Research in cognitive science and linguistics has suggested to us that the answer to this question really involves disentangling thought from  internal monologue. Many linguists and cognitive scientists have argued that they are not the same thing and that thought is not subject to simple introspection.

Consider, for example, these similar questions:

  • What is the language of your vision?
  • What is the language of smell?

Or these questions:

  • What is the language of thought of pre-lingual babies?
  • What is the language of thought of that word or person’s name you know but can’t remember how to say?

What the above senses lack is executive control of their processes in such a way that their inner workings are apparent to our attention and consciousness. Indeed, in many ways, this internal monologue feels like it actually isour consciousness (cc Frank Heile). It could very well be.

Regardless, at least one thing we know for sure is that thought goes much deeper than this; most of our thought process occurs below the lens of consciousness. It’s what Daniel Kahneman is talking about in Thinking, Fast And Slow, it’s what Noam Chomsky (linguist, author) is talking about when he refers to i-Language, it’s what Steven Pinker is talking about when he refers to mentalese, the language of thought, and it’s what Buddhists and Hindus seized on millennia ago in their quest to be present and conscious of at least some of what is going on in there (cc Kate Simmons, Diane Meriwether).

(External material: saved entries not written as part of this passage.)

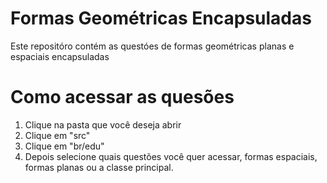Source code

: # Formas Geométricas Encapsuladas
Este repositóro contém as questóes de formas geométricas planas e espaciais encapsuladas

# Como acessar as quesões 

1. Clique na pasta que você deseja abrir
2. Clique em "src"
3. Clique em "br/edu"
4. Depois selecione quais questões você quer acessar, formas espaciais, formas planas ou a classe principal.
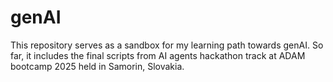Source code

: # genAI
This repository serves as a sandbox for my learning path towards genAI.
So far, it includes the final scripts from AI agents hackathon track at ADAM bootcamp 2025 held in Samorin, Slovakia.
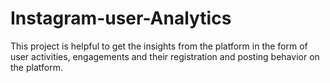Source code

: # Instagram-user-Analytics
This project is helpful to get the insights  from the platform in the form of user activities, engagements and their registration and posting behavior on the platform.
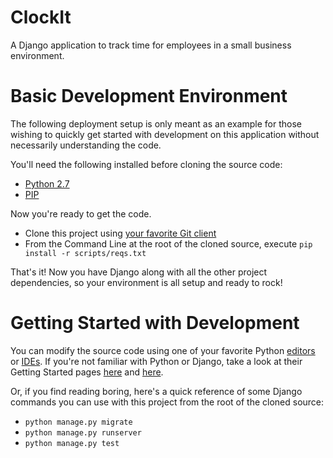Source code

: ClockIt
=======

A Django application to track time for employees in a small business environment.

# Basic Development Environment
The following deployment setup is only meant as an example for those wishing to quickly get started with development on this application without necessarily understanding the code.

You'll need the following installed before cloning the source code:
- [Python 2.7](https://www.python.org/downloads/)
- [PIP](http://pip.readthedocs.org/en/latest/installing.html)

Now you're ready to get the code.

- Clone this project using [your favorite Git client](http://sourcetreeapp.com/)
- From the Command Line at the root of the cloned source, execute `pip install -r scripts/reqs.txt`

That's it! Now you have Django along with all the other project dependencies, so your environment is all setup and ready to rock!

# Getting Started with Development
You can modify the source code using one of your favorite Python [editors](http://notepad-plus-plus.org/) or [IDEs](https://www.jetbrains.com/pycharm/). If you're not familiar with Python or Django, take a look at their Getting Started pages [here](https://www.python.org/about/gettingstarted/) and [here](https://docs.djangoproject.com/en/dev/intro/).

Or, if you find reading boring, here's a quick reference of some Django commands you can use with this project from the root of the cloned source:

- `python manage.py migrate`
- `python manage.py runserver`
- `python manage.py test`
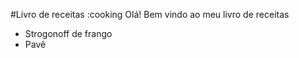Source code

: #Livro de receitas :cooking
Olá! Bem vindo ao meu livro de receitas
 - Strogonoff de frango
 - Pavê
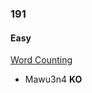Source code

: ### 191

#### Easy

[Word Counting](http://www.reddit.com/r/dailyprogrammer/comments/2nynip/2014121_challenge_191_easy_word_counting/)

* Mawu3n4 **KO**
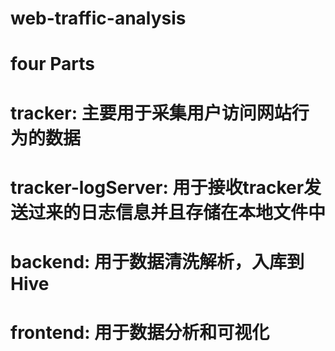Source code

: # web-traffic-analysis

# four Parts

# tracker: 主要用于采集用户访问网站行为的数据

# tracker-logServer: 用于接收tracker发送过来的日志信息并且存储在本地文件中

# backend: 用于数据清洗解析，入库到Hive

# frontend: 用于数据分析和可视化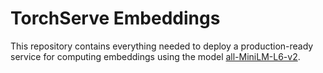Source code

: # TorchServe Embeddings

This repository contains everything needed to deploy a production-ready service for
computing embeddings using the model [all-MiniLM-L6-v2](https://huggingface.co/sentence-transformers/all-MiniLM-L6-v2).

Let us presuppose for a moment that the internal monologue we hear is that and that alone and not the entirety of our thought process.

What happens, then, when we see a pink elephant, but don’t say to ourselves,That’s a pink elephant? What is the language of that prepositional thought? The existence of a pink elephant here?

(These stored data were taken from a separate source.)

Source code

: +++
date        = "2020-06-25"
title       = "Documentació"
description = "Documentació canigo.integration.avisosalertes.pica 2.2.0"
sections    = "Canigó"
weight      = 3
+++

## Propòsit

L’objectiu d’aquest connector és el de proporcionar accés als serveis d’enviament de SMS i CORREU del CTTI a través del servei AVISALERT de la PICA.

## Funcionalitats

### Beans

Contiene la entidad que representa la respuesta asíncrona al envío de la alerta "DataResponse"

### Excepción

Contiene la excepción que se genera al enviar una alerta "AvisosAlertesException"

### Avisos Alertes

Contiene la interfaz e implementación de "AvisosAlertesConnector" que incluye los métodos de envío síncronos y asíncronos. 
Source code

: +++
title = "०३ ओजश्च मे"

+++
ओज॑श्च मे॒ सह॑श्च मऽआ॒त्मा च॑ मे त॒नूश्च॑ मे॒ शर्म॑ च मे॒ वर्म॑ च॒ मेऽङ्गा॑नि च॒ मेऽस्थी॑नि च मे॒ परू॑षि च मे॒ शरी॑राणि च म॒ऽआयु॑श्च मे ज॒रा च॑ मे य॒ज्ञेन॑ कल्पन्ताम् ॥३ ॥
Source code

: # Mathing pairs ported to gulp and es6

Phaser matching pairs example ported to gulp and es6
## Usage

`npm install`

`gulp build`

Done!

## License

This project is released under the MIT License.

You could argue that it is some sort of visual representation of the thought. That could very well be the end of the story, but some linguists and philosophers, notably Donald Davidson, Noam Chomsky (linguist, author)and many pioneers of artificial intelligence, have argued that we need some common universal representation (ideally involving predicate logic) of these thoughts.

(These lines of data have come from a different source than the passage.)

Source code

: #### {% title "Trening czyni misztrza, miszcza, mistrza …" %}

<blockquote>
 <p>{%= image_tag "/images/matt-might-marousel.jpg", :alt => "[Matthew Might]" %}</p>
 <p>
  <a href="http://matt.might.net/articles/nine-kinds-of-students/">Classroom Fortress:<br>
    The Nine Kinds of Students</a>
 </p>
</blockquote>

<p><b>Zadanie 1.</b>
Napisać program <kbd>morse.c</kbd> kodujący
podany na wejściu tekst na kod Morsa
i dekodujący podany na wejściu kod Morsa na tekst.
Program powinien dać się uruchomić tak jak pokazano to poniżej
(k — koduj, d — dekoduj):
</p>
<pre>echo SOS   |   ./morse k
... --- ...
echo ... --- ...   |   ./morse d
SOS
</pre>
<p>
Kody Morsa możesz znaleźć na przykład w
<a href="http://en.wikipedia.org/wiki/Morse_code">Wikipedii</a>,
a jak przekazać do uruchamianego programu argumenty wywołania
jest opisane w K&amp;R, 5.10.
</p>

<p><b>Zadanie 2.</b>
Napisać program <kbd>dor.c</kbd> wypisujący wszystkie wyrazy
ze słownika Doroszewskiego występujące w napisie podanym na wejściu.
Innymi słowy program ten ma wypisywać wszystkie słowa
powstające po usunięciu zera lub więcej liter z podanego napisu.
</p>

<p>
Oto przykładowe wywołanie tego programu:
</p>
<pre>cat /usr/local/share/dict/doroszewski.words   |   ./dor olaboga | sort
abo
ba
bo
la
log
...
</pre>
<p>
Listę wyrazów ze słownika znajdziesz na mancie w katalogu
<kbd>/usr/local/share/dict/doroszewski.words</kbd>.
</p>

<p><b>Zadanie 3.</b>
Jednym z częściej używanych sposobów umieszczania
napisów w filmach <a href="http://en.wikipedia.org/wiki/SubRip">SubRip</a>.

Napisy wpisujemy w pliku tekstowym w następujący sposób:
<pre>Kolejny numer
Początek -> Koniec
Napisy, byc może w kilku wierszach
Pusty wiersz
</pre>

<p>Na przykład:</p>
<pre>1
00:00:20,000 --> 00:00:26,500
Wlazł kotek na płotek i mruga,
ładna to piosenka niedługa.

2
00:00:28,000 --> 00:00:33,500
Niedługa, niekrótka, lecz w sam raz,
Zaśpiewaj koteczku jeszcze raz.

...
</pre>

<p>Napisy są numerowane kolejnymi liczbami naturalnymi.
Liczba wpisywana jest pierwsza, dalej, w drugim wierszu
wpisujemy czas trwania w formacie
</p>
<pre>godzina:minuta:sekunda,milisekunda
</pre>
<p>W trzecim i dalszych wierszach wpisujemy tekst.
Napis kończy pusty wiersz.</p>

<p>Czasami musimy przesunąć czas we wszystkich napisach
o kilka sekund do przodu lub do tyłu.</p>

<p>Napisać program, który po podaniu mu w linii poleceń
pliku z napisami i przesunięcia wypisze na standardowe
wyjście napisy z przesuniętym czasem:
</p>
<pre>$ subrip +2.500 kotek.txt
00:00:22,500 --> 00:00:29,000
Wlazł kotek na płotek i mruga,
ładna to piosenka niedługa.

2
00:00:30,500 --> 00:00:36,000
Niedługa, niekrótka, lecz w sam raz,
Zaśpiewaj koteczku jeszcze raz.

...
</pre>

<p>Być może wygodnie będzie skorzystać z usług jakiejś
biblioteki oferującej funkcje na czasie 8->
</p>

At the inception of consciousness, i.e., the linguistic realization of these thoughts, perhaps as internal monologue, this representation is translated into one’s native language.

This is the idea of mentalese, a universal representation of human thought, regardless of the language or languages we speak.

So, from this point of view, the answer to the question is that the language of thought is independent of the language we’re speaking and is instead a universal human language of thought.

Some have argued that no such thing exists independent of the language we speak — that our innermost subconscious representations and thoughts and categories for the world are all mutable by language. That’s the idea of linguistic relativity.

What linguistic relativity doesn’t answer is what is going on in multilinguals. Is thought defined precisely by its manifestation in our conscious thought as internal monologue? What is going on with tip-of-the-tongue phenomena? What’s going on with pre-lingual babies? Or people that, for tragic reasons, have no language or language ability?

Reconciling the answer to these questions (and describing the thoughts that they must be having) with the language we hear in our head is as yet the big unanswered question.